External agents: External agents require TSV validation files but do not use the ADK validation framework. See the TSV File Requirements for External Agents section below and External Agent Onboarding for details.

Before you begin

  • You must have a native agent built with the Agent Development Kit .
  • If you need to run the framework with model-proxy and a WO_INSTANCE that points to a non-Dallas region, you can supply the model override flag:
    export MODEL_OVERRIDE="meta-llama/llama-3-2-90b-vision-instruct"
    
  • Install the watsonx Orchestrate Agent Development Kit. For more information, see Installing the ADK .
  • Install the watsonx Orchestrate Developer Edition. For more information, see Installing the Developer Edition .
  • For more information about the evaluation framework, see the Evaluation framework overview .

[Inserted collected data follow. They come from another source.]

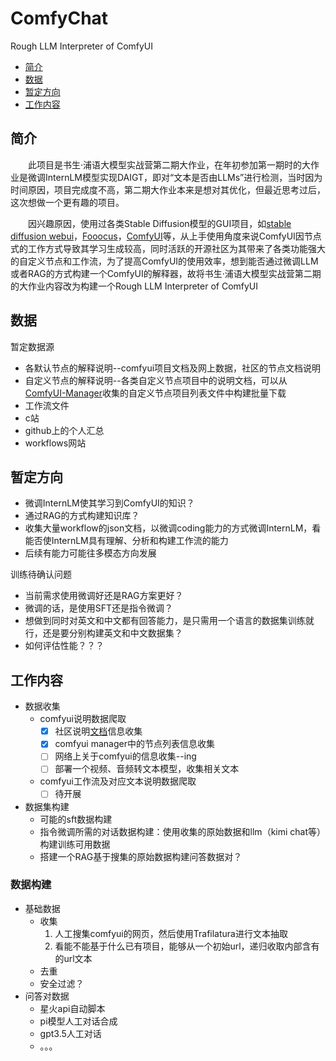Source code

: # ComfyChat
Rough LLM Interpreter of ComfyUI

- [简介](#简介)
- [数据](#数据)
- [暂定方向](#暂定方向)
- [工作内容](#工作内容)

## 简介
&emsp;&emsp;此项目是书生·浦语大模型实战营第二期大作业，在年初参加第一期时的大作业是微调InternLM模型实现DAIGT，即对“文本是否由LLMs”进行检测，当时因为时间原因，项目完成度不高，第二期大作业本来是想对其优化，但最近思考过后，这次想做一个更有趣的项目。

&emsp;&emsp;因兴趣原因，使用过各类Stable Diffusion模型的GUI项目，如[stable diffusion webui](https://github.com/AUTOMATIC1111/stable-diffusion-webui)，[Fooocus](https://github.com/lllyasviel/Fooocus)，[ComfyUI](https://github.com/comfyanonymous/ComfyUI)等，从上手使用角度来说ComfyUI因节点式的工作方式导致其学习生成较高，同时活跃的开源社区为其带来了各类功能强大的自定义节点和工作流，为了提高ComfyUI的使用效率，想到能否通过微调LLM或者RAG的方式构建一个ComfyUI的解释器，故将书生$·$浦语大模型实战营第二期的大作业内容改为构建一个Rough LLM Interpreter of ComfyUI

## 数据

暂定数据源
 - 各默认节点的解释说明--comfyui项目文档及网上数据，社区的节点文档说明
 - 自定义节点的解释说明--各类自定义节点项目中的说明文档，可以从[
ComfyUI-Manager](https://github.com/ltdrdata/ComfyUI-Manager)收集的自定义节点项目列表文件中构建批量下载
 - 工作流文件
  - c站
  - github上的个人汇总
  - workflows网站


## 暂定方向
- 微调InternLM使其学习到ComfyUI的知识？
- 通过RAG的方式构建知识库？
- 收集大量workflow的json文档，以微调coding能力的方式微调InternLM，看能否使InternLM具有理解、分析和构建工作流的能力
- 后续有能力可能往多模态方向发展

训练待确认问题
 - 当前需求使用微调好还是RAG方案更好？
 - 微调的话，是使用SFT还是指令微调？
 - 想做到同时对英文和中文都有回答能力，是只需用一个语言的数据集训练就行，还是要分别构建英文和中文数据集？
 -  如何评估性能？？？

## 工作内容
 - 数据收集
   - comfyui说明数据爬取
     - [x] 社区说明[文档](https://blenderneko.github.io/ComfyUI-docs/#further-support)信息收集
     - [x] comfyui manager中的节点列表信息收集
     - [ ] 网络上关于comfyui的信息收集--ing
     - [ ] 部署一个视频、音频转文本模型，收集相关文本
   - comfyui工作流及对应文本说明数据爬取
     - [ ] 待开展
 - 数据集构建
   - 可能的sft数据构建
   - 指令微调所需的对话数据构建：使用收集的原始数据和llm（kimi chat等）构建训练可用数据
   - 搭建一个RAG基于搜集的原始数据构建问答数据对？
  
### 数据构建

- 基础数据
    - 收集
        1. 人工搜集comfyui的网页，然后使用Trafilatura进行文本抽取
        2. 看能不能基于什么已有项目，能够从一个初始url，递归收取内部含有的url文本
    - 去重
    - 安全过滤？
- 问答对数据
    - 星火api自动脚本
    - pi模型人工对话合成
    - gpt3.5人工对话
    - 。。。
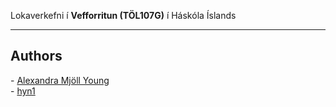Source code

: Lokaverkefni í **Vefforritun (TÖL107G)** í Háskóla Íslands

***

## Authors

\- [Alexandra Mjöll Young](https://github.com/meatyminx) <br>
\- [hyn1](https://github.com/hyn1)

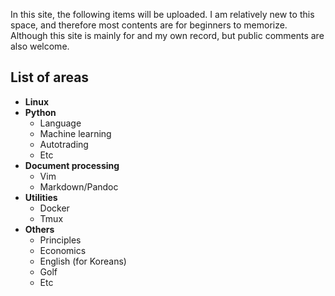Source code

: In this site, the following items will be uploaded. I am relatively new to this space, and therefore most contents are for beginners to memorize. Although this site is mainly for and my own record, but public comments are also welcome.

## List of areas
* __Linux__
* __Python__
    - Language
    - Machine learning
    - Autotrading
    - Etc
* __Document processing__
    - Vim
    - Markdown/Pandoc
* __Utilities__
    - Docker
    - Tmux
* __Others__ 
    - Principles
    - Economics
    - English (for Koreans)
    - Golf
    - Etc



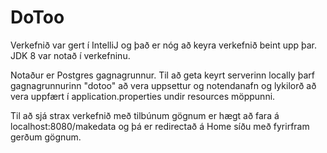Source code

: # DoToo
Verkefnið var gert í IntelliJ og það er nóg að keyra verkefnið beint upp þar. JDK 8 var notað í verkefninu.

Notaður er Postgres gagnagrunnur. Til að geta keyrt serverinn locally þarf gagnagrunnurinn "dotoo" að vera uppsettur og notendanafn og lykilorð að vera uppfært í application.properties undir resources möppunni.

Til að sjá strax verkefnið með tilbúnum gögnum er hægt að fara á localhost:8080/makedata og þá er redirectað á Home síðu með fyrirfram gerðum gögnum.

Validating your native agent

Native agents refer to agents that were created with the watsonx Orchestrate Agent Development Kit or inside the watsonx Orchestrate platform. The validate-native command validates the native agent and registered tools, collaborator agents, and knowledge bases against a set of inputs.

Running the Validation

Prepare a TSV file with three columns:
  • The first column contains user stories.
  • The second column is the expected summary or output.
  • The third column is the name of the native agent that you want to validate.
For example:
example.tsv
My username is nwaters. I want to find out my timeoff schedule from: 2025-01-01 to: 2025-03-03.	Your timeoff schedule for 20250101 to 20250303 is: 20250105	hr_agent
The provided user stories and expected output are used to generate the json formatted test case used to evaluate the agent. The generated test cases are saved at the path: <output-folder>/native_agent_evaluations/generated_test_data Running the command
orchestrate evaluations validate-native -t <path to data file tsv> -o <output folder>

Preparing for submission

To prepare your native agent for submission, you must include all the result files from the validation and evaluation stages. Compress the results into a zip file:
company-name-onboarding-validation.zip/
└── native_agent_evaluations/
    ├── generated_test_data/
        ├── native_agent_evaluation_test_0.json
        ├── ...
    ├── knowledge_base_summary_metrics/
    ├── messages/
    └── summary_metrics.csv
    └── ... # other relevant files for the evaluation
└── evaluations/
    ├── ... # other relevant files for the evaluation
    ├── sample_agent.yaml
    ├── knowledge_base_summary_metrics.json
    └── summary_metrics.csv

Next steps

After you prepare the evaluation files, you must package your agent. The validation results should be placed under the evaluations/ folder in your package structure:
.
├── agents/
│   └── my_agent.yaml
├── connections/
│   └── my_connections.yaml
├── offerings/
│   └── my_offering.yaml
├── tools/
│   └── sample_tool/
│       ├── tool.py
│       └── requirements.txt
└── evaluations/
    └── company-name-onboarding-validation.zip
For complete packaging and submission instructions, see Native Agent Onboarding.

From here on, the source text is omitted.